16 ottobre 1943, ore 5:30, via del Portico di Ottavia. I membri della Gestapo tedesca e i funzionari fascisti della Repubblica sociale italiana effettuano la prima deportazione degli ebrei romani. Furono prelevate dalle proprie abitazioni 1259 persone fra uomini, donne, anziani e bambini. I criminali nazifascisti scelsero appositamente l’alba del sabato, giorno festivo per la comunità ebraica, per sorprendere in casa quante più famiglie possibile. Per effettuare il rastrellamento, utilizzarono gli elenchi con nomi e indirizzi ottenuti tramite censimento degli ebrei che Mussolini aveva ordinato alcuni anni prima.
Il 26 settembre, il comandante della Gestapo a Roma, Herbert Kappler, aveva ordinato alla comunità ebraica di consegnare entro trentasei ore 50 chili d’oro. In caso di mancato rispetto dell’ordine, Kappler aveva minacciato prima la deportazione di 200 persone, poi quella di tutta la comunità ebraica. I capi della comunità ebraica romana raccolsero l’oro richiesto e lo consegnarono ai tedeschi, che lo spedirono a Berlino. La promessa nazifascista non fu però mantenuta.

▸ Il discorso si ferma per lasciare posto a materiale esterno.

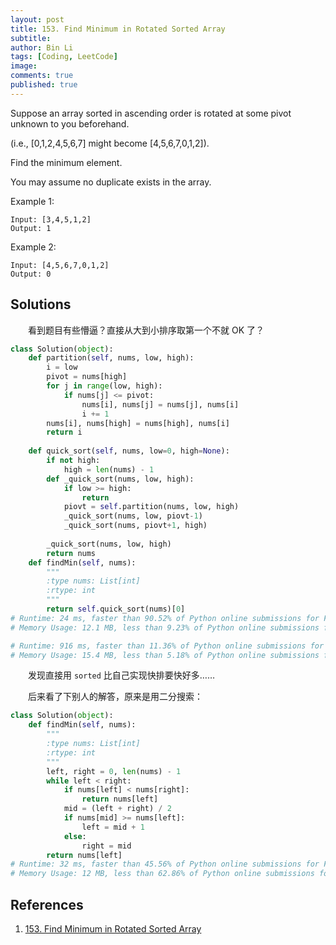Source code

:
 ```yaml
---
layout: post
title: 153. Find Minimum in Rotated Sorted Array
subtitle: 
author: Bin Li
tags: [Coding, LeetCode]
image: 
comments: true
published: true
---
```


Suppose an array sorted in ascending order is rotated at some pivot unknown to you beforehand.

(i.e.,  [0,1,2,4,5,6,7] might become  [4,5,6,7,0,1,2]).

Find the minimum element.

You may assume no duplicate exists in the array.

Example 1:
```
Input: [3,4,5,1,2] 
Output: 1
```

Example 2:
```
Input: [4,5,6,7,0,1,2]
Output: 0
```

## Solutions
　　看到题目有些懵逼？直接从大到小排序取第一个不就 OK 了？

```python
class Solution(object):
    def partition(self, nums, low, high):
        i = low
        pivot = nums[high]
        for j in range(low, high):
            if nums[j] <= pivot:
                nums[i], nums[j] = nums[j], nums[i]
                i += 1
        nums[i], nums[high] = nums[high], nums[i]
        return i
    
    def quick_sort(self, nums, low=0, high=None):
        if not high:
            high = len(nums) - 1
        def _quick_sort(nums, low, high):
            if low >= high:
                return
            piovt = self.partition(nums, low, high)
            _quick_sort(nums, low, piovt-1)
            _quick_sort(nums, piovt+1, high)
        
        _quick_sort(nums, low, high)
        return nums
    def findMin(self, nums):
        """
        :type nums: List[int]
        :rtype: int
        """
        return self.quick_sort(nums)[0]
# Runtime: 24 ms, faster than 90.52% of Python online submissions for Find Minimum in Rotated Sorted Array.
# Memory Usage: 12.1 MB, less than 9.23% of Python online submissions for Find Minimum in Rotated Sorted Array.

# Runtime: 916 ms, faster than 11.36% of Python online submissions for Find Minimum in Rotated Sorted Array.
# Memory Usage: 15.4 MB, less than 5.18% of Python online submissions for Find Minimum in Rotated Sorted Array.
```

　　发现直接用 `sorted` 比自己实现快排要快好多……

　　后来看了下别人的解答，原来是用二分搜索：

```python
class Solution(object):
    def findMin(self, nums):
        """
        :type nums: List[int]
        :rtype: int
        """
        left, right = 0, len(nums) - 1
        while left < right:
            if nums[left] < nums[right]:
                return nums[left]
            mid = (left + right) / 2
            if nums[mid] >= nums[left]:
                left = mid + 1
            else:
                right = mid
        return nums[left]
# Runtime: 32 ms, faster than 45.56% of Python online submissions for Find Minimum in Rotated Sorted Array.
# Memory Usage: 12 MB, less than 62.86% of Python online submissions for Find Minimum in Rotated Sorted Array.
```

## References
1. [153. Find Minimum in Rotated Sorted Array](https://leetcode.com/problems/find-minimum-in-rotated-sorted-array/)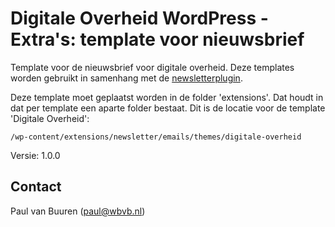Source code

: # Digitale Overheid WordPress - Extra's: template voor nieuwsbrief
Template voor de nieuwsbrief voor digitale overheid. Deze templates worden gebruikt in samenhang met de [newsletterplugin](http://www.thenewsletterplugin.com/).

Deze template moet geplaatst worden in de folder 'extensions'. Dat houdt in dat per template een aparte folder bestaat. Dit is de locatie voor de template 'Digitale Overheid':

```
/wp-content/extensions/newsletter/emails/themes/digitale-overheid
```


Versie: 1.0.0

## Contact
Paul van Buuren (paul@wbvb.nl)
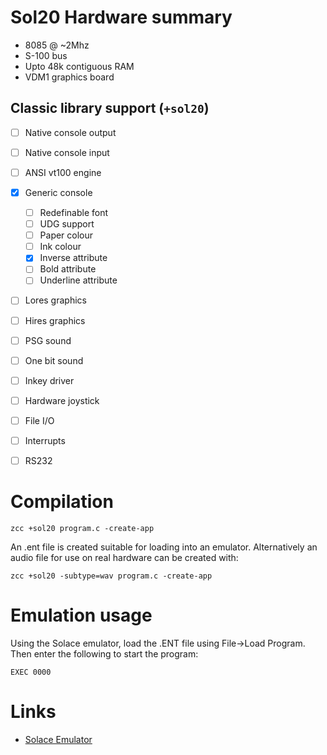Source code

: # Sol20 Hardware summary

* 8085 @ ~2Mhz
* S-100 bus
* Upto 48k contiguous RAM
* VDM1 graphics board

## Classic library support (`+sol20`)

* [ ] Native console output
* [ ] Native console input
* [ ] ANSI vt100 engine
* [x] Generic console
    * [ ] Redefinable font 
    * [ ] UDG support
    * [ ] Paper colour
    * [ ] Ink colour
    * [x] Inverse attribute
    * [ ] Bold attribute
    * [ ] Underline attribute
* [ ] Lores graphics
* [ ] Hires graphics
* [ ] PSG sound
* [ ] One bit sound
* [ ] Inkey driver
* [ ] Hardware joystick
* [ ] File I/O
* [ ] Interrupts
* [ ] RS232


# Compilation

    zcc +sol20 program.c -create-app

An .ent file is created suitable for loading into an emulator. Alternatively an audio file for use on real hardware can be created with:

    zcc +sol20 -subtype=wav program.c -create-app

# Emulation usage

Using the Solace emulator, load the .ENT file using File->Load Program. Then enter the following
to start the program:

```
EXEC 0000
```


# Links

* [Solace Emulator](http://www.sol20.org/solace.html)
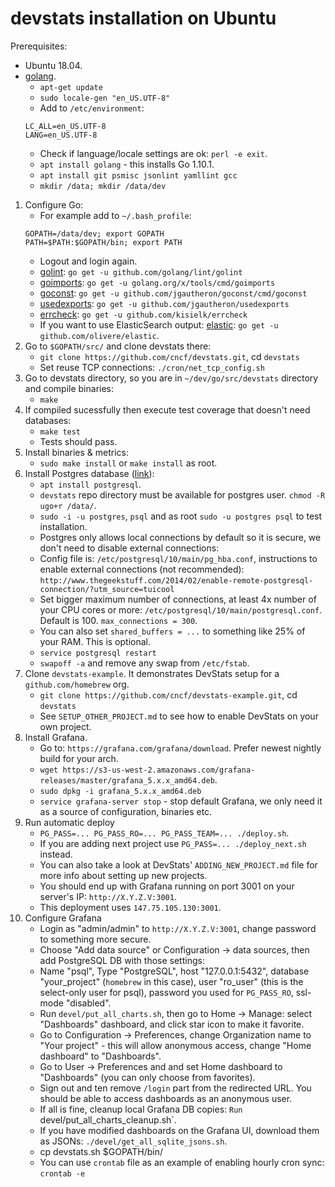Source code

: # devstats installation on Ubuntu

Prerequisites:
- Ubuntu 18.04.
- [golang](https://golang.org).
    - `apt-get update`
    - `sudo locale-gen "en_US.UTF-8"`
    - Add to `/etc/environment`:
    ```
    LC_ALL=en_US.UTF-8
    LANG=en_US.UTF-8
    ```
    - Check if language/locale settings are ok: `perl -e exit`.
    - `apt install golang` - this installs Go 1.10.1.
    - `apt install git psmisc jsonlint yamllint gcc`
    - `mkdir /data; mkdir /data/dev`
1. Configure Go:
    - For example add to `~/.bash_profile`:
     ```
     GOPATH=/data/dev; export GOPATH
     PATH=$PATH:$GOPATH/bin; export PATH
     ```
    - Logout and login again.
    - [golint](https://github.com/golang/lint): `go get -u github.com/golang/lint/golint`
    - [goimports](https://godoc.org/golang.org/x/tools/cmd/goimports): `go get -u golang.org/x/tools/cmd/goimports`
    - [goconst](https://github.com/jgautheron/goconst): `go get -u github.com/jgautheron/goconst/cmd/goconst`
    - [usedexports](https://github.com/jgautheron/usedexports): `go get -u github.com/jgautheron/usedexports`
    - [errcheck](https://github.com/kisielk/errcheck): `go get -u github.com/kisielk/errcheck`
    - If you want to use ElasticSearch output: [elastic](https://github.com/olivere/elastic): `go get -u github.com/olivere/elastic`.
2. Go to `$GOPATH/src/` and clone devstats there:
    - `git clone https://github.com/cncf/devstats.git`, cd `devstats`
    - Set reuse TCP connections: `./cron/net_tcp_config.sh`
4. Go to devstats directory, so you are in `~/dev/go/src/devstats` directory and compile binaries:
    - `make`
5. If compiled sucessfully then execute test coverage that doesn't need databases:
    - `make test`
    - Tests should pass.
6. Install binaries & metrics:
    - `sudo make install` or `make install` as root.
7. Install Postgres database ([link](https://gist.github.com/sgnl/609557ebacd3378f3b72)):
    - `apt install postgresql`.
    - `devstats` repo directory must be available for postgres user. `chmod -R ugo+r /data/`.
    - `sudo -i -u postgres`, `psql` and as root `sudo -u postgres psql` to test installation.
    - Postgres only allows local connections by default so it is secure, we don't need to disable external connections:
    - Config file is: `/etc/postgresql/10/main/pg_hba.conf`, instructions to enable external connections (not recommended): `http://www.thegeekstuff.com/2014/02/enable-remote-postgresql-connection/?utm_source=tuicool`
    - Set bigger maximum number of connections, at least 4x number of your CPU cores or more: `/etc/postgresql/10/main/postgresql.conf`. Default is 100. `max_connections = 300`.
    - You can also set `shared_buffers = ...` to something like 25% of your RAM. This is optional.
    - `service postgresql restart`
    - `swapoff -a` and remove any swap from `/etc/fstab`.
8. Clone `devstats-example`. It demonstrates DevStats setup for a `github.com/homebrew` org.
    - `git clone https://github.com/cncf/devstats-example.git`, cd `devstats`
    - See `SETUP_OTHER_PROJECT.md` to see how to enable DevStats on your own project.
9. Install Grafana.
    - Go to: `https://grafana.com/grafana/download`. Prefer newest nightly build for your arch.
    - `wget https://s3-us-west-2.amazonaws.com/grafana-releases/master/grafana_5.x.x_amd64.deb`.
    - `sudo dpkg -i grafana_5.x.x_amd64.deb`
    - `service grafana-server stop` - stop default Grafana, we only need it as a source of configuration, binaries etc.
10. Run automatic deploy
    - `PG_PASS=... PG_PASS_RO=... PG_PASS_TEAM=... ./deploy.sh`.
    - If you are adding next project use `PG_PASS=... ./deploy_next.sh` instead.
    - You can also take a look at DevStats' `ADDING_NEW_PROJECT.md` file for more info about setting up new projects.
    - You should end up with Grafana running on port 3001 on your server's IP: `http://X.Y.Z.V:3001`.
    - This deployment uses `147.75.105.130:3001`.
11. Configure Grafana
    - Login as "admin/admin" to `http://X.Y.Z.V:3001`, change password to something more secure.
    - Choose "Add data source" or Configuration -> data sources, then add PostgreSQL DB with those settings:
    - Name "psql", Type "PostgreSQL", host "127.0.0.1:5432", database "your_project" (`homebrew` in this case), user "ro_user" (this is the select-only user for psql), password you used for `PG_PASS_RO`, ssl-mode "disabled".
    - Run `devel/put_all_charts.sh`, then go to Home -> Manage: select "Dashboards" dashboard, and click star icon to make it favorite.
    - Go to Configuration -> Preferences, change Organization name to "Your project" - this will allow anonymous access, change "Home dashboard" to "Dashboards".
    - Go to User -> Preferences and and set Home dashboard to "Dashboards" (you can only choose from favorites).
    - Sign out and ten remove `/login` part from the redirected URL. You should be able to access dashboards as an anonymous user.
    - If all is fine, cleanup local Grafana DB copies: `Run `devel/put_all_charts_cleanup.sh`.
    - If you have modified dashboards on the Grafana UI, download them as JSONs: `./devel/get_all_sqlite_jsons.sh`.
    - cp devstats.sh $GOPATH/bin/
    - You can use `crontab` file as an example of enabling hourly cron sync: `crontab -e`
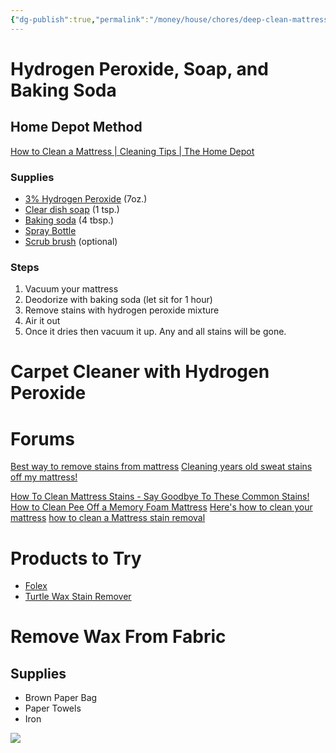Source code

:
 ```yaml
---
{"dg-publish":true,"permalink":"/money/house/chores/deep-clean-mattress/","created":"Dec 15, 2023, 12:07 PM"}
---
```



# Hydrogen Peroxide, Soap, and Baking Soda

## Home Depot Method

[How to Clean a Mattress | Cleaning Tips | The Home Depot](https://www.youtube.com/watch?v=FMs5IMQTiJw)

### Supplies

- [3% Hydrogen Peroxide](https://www.walmart.com/ip/Equate-3-Hydrogen-Peroxide-USP-Antiseptic-32-fl-oz/530449963?athbdg=L1200&from=/search) (7oz.)
- [Clear dish soap](https://www.walmart.com/ip/Ivory-Ultra-Concentrated-Liquid-Dish-Soap-Classic-Fresh-Scent-24-fl-Ounce/14711750?athbdg=L1102&from=/search) (1 tsp.)
- [Baking soda](https://www.walmart.com/ip/Arm-Hammer-Pure-Baking-Soda-3-lbs/1776406028?athbdg=L1600&from=/search) (4 tbsp.)
- [Spray Bottle](https://www.homedepot.com/p/HDX-32oz-Empty-Spray-Bottle-HDX32102/320063601)
- [Scrub brush](https://www.walmart.com/ip/SUGARDAY-Scrub-Brush-Comfort-Grip-Stiff-Bristles-Heavy-Duty-Cleaning-Scrubber-for-Bathroom-Shower-Tub-Carpet-Floor-Pack-of-2-Blue/140807904) (optional)

### Steps

1. Vacuum your mattress
2. Deodorize with baking soda (let sit for 1 hour)
3. Remove stains with hydrogen peroxide mixture
4. Air it out
5. Once it dries then vacuum it up. Any and all stains will be gone.

# Carpet Cleaner with Hydrogen Peroxide

# Forums

[Best way to remove stains from mattress](https://www.reddit.com/r/howto/comments/155ur9p/best_way_to_remove_stains_from_mattress/)
[Cleaning years old sweat stains off my mattress!](https://www.reddit.com/r/CleaningTips/comments/tnmmgu/cleaning_years_old_sweat_stains_off_my_mattress/)

[How To Clean Mattress Stains - Say Goodbye To These Common Stains!](https://www.youtube.com/watch?v=Jug74hPtNWk)
[How to Clean Pee Off a Memory Foam Mattress](https://www.youtube.com/watch?v=bMIrhDO2ddc)
[Here's how to clean your mattress](https://www.youtube.com/watch?v=-VNNXiTprDI)
[how to clean a Mattress stain removal](https://www.youtube.com/watch?v=a9j49EblsxA)
# Products to Try

- [Folex](https://www.target.com/p/folex-instant-carpet-spot-remover-32-fl-oz/-/A-87538757)
- [Turtle Wax Stain Remover](https://www.walmart.com/ip/Turtle-Wax-T440R2W-OXY-Interior-1-Multi-Purpose-Cleaner-and-Stain-Remover-18-oz-Pack-of-2-with-Microfiber-Towel/1502518602)

# Remove Wax From Fabric

## Supplies

- Brown Paper Bag
- Paper Towels
- Iron

![](https://i.imgur.com/fMIjNMw.png)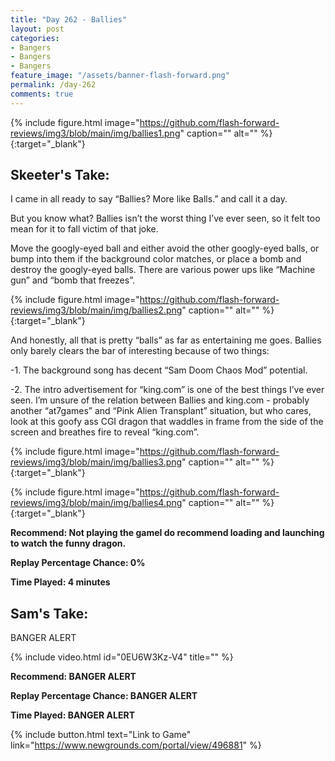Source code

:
 ```yaml
---
title: "Day 262 - Ballies"
layout: post
categories:
- Bangers
- Bangers
- Bangers
feature_image: "/assets/banner-flash-forward.png"
permalink: /day-262
comments: true
---
```


{% include figure.html image="https://github.com/flash-forward-reviews/img3/blob/main/img/ballies1.png" caption="" alt="" %}{:target="_blank"}
 
## Skeeter's Take:

I came in all ready to say “Ballies? More like Balls.” and call it a day. 

But you know what? Ballies isn’t the worst thing I’ve ever seen, so it felt too mean for it to fall victim of that joke. 

Move the googly-eyed ball and either avoid the other googly-eyed balls, or bump into them if the background color matches, or place a bomb and destroy the googly-eyed balls. There are various power ups like “Machine gun” and “bomb that freezes”. 

{% include figure.html image="https://github.com/flash-forward-reviews/img3/blob/main/img/ballies2.png" caption="" alt="" %}{:target="_blank"}

And honestly, all that is pretty “balls” as far as entertaining me goes. Ballies only barely clears the bar of interesting because of two things: 

-1. The background song has decent “Sam Doom Chaos Mod” potential. 

-2. The intro advertisement for “king.com” is one of the best things I’ve ever seen. I’m unsure of the relation between Ballies and king.com - probably another “at7games” and “Pink Alien Transplant” situation, but who cares, look at this goofy ass CGI dragon that waddles in frame from the side of the screen and breathes fire to reveal “king.com”. 

{% include figure.html image="https://github.com/flash-forward-reviews/img3/blob/main/img/ballies3.png" caption="" alt="" %}{:target="_blank"}

{% include figure.html image="https://github.com/flash-forward-reviews/img3/blob/main/img/ballies4.png" caption="" alt="" %}{:target="_blank"}

**Recommend: Not playing the gameI do recommend loading and launching to watch the funny dragon.**

**Replay Percentage Chance: 0%**

**Time Played: 4 minutes**

## Sam's Take:

BANGER ALERT

{% include video.html id="0EU6W3Kz-V4" title="" %}

**Recommend: BANGER ALERT**

**Replay Percentage Chance: BANGER ALERT**

**Time Played: BANGER ALERT** 

{% include button.html text="Link to Game" link="https://www.newgrounds.com/portal/view/496881" %}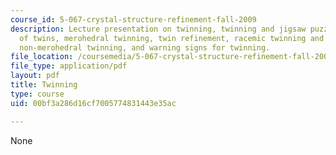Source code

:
 ```yaml
---
course_id: 5-067-crystal-structure-refinement-fall-2009
description: Lecture presentation on twinning, twinning and jigsaw puzzles, classification
  of twins, merohedral twinning, twin refinement, racemic twinning and absolute configuration,
  non-merohedral twinning, and warning signs for twinning.
file_location: /coursemedia/5-067-crystal-structure-refinement-fall-2009/00bf3a286d16cf7005774831443e35ac_MIT5_067F09_lec5_twinning.pdf
file_type: application/pdf
layout: pdf
title: Twinning
type: course
uid: 00bf3a286d16cf7005774831443e35ac

---
```

None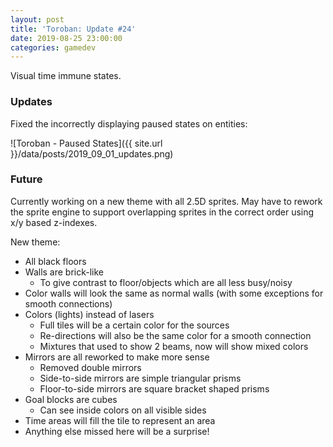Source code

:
 ```yaml
---
layout: post
title: 'Toroban: Update #24'
date: 2019-08-25 23:00:00
categories: gamedev
---
```


Visual time immune states.

### Updates

Fixed the incorrectly displaying paused states on entities:

![Toroban - Paused States]({{ site.url }}/data/posts/2019_09_01_updates.png)

### Future

Currently working on a new theme with all 2.5D sprites. May have to rework the sprite engine to support overlapping sprites in the correct order using x/y based z-indexes.

New theme:

* All black floors
* Walls are brick-like
  * To give contrast to floor/objects which are all less busy/noisy
* Color walls will look the same as normal walls (with some exceptions for smooth connections)
* Colors (lights) instead of lasers
  * Full tiles will be a certain color for the sources
  * Re-directions will also be the same color for a smooth connection
  * Mixtures that used to show 2 beams, now will show mixed colors
* Mirrors are all reworked to make more sense
  * Removed double mirrors
  * Side-to-side mirrors are simple triangular prisms
  * Floor-to-side mirrors are square bracket shaped prisms
* Goal blocks are cubes
  * Can see inside colors on all visible sides
* Time areas will fill the tile to represent an area
* Anything else missed here will be a surprise!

I 1259 prigionieri furono ammassati in camion e portati provvisoriamente al Collegio Militare. Furono rilasciate alcune famiglie di sangue misto. Il 18 settembre, 1023 prigionieri furono fatti salire su alcuni carri bestiame e furono condotti ad Auschwitz. Giunti nel campo di sterminio, i deportati furono suddivisi in due gruppi: 820 di loro furono giudicati fisicamente inabili al lavoro, 154 uomini e 47 donne furono dichiarati fisicamente sani. Le 820 persone facenti parte del primo gruppo furono condotti nelle camere a gas, dove furono uccise. I loro corpi furono bruciati nei forni crematori. I deportati abili al lavoro furono condotti in diversi campi di sterminio. Sopravvissero solo 16 persone.
La testimonianza di Emanuele Di Porto
Pubblichiamo la testimonianza di Emanuele Di Porto. Nel 1943, Di Porto aveva dodici anni. Fu salvato dalla morte nel campo di sterminio grazie al coraggioso gesto di sua madre.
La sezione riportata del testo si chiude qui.